▶ **Instructions to follow**: From the listing below, pull out the lines that hold "screen".

▶ **Excerpted records**:
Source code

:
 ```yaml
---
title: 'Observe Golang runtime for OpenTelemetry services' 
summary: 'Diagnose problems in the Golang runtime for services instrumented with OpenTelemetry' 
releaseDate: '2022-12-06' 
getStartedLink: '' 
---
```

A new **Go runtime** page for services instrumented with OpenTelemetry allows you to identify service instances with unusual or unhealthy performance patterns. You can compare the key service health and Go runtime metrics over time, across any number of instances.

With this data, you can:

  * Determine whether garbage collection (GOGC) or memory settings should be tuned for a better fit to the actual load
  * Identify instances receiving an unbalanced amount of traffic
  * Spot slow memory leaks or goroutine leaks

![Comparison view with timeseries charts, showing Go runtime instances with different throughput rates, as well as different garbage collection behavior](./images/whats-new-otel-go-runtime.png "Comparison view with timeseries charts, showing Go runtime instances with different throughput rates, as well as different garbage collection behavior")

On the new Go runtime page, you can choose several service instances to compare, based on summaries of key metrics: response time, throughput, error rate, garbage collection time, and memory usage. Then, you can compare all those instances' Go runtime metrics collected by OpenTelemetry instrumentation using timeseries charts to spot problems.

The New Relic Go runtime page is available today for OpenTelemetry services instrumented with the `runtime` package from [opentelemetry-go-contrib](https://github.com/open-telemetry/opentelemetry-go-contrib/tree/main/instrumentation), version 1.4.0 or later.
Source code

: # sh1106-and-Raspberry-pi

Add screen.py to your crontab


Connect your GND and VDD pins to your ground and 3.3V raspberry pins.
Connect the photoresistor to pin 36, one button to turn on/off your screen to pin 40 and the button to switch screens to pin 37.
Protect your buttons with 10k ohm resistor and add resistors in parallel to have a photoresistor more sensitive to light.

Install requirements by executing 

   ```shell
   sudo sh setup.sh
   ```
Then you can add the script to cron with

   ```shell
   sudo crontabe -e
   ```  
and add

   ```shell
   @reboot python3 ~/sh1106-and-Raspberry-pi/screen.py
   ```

▶ **Solution to this task**:
Add screen.py to your crontab
Connect the photoresistor to pin 36, one button to turn on/off your screen to pin 40 and the button to switch screens to pin 37.
   @reboot python3 ~/sh1106-and-Raspberry-pi/screen.py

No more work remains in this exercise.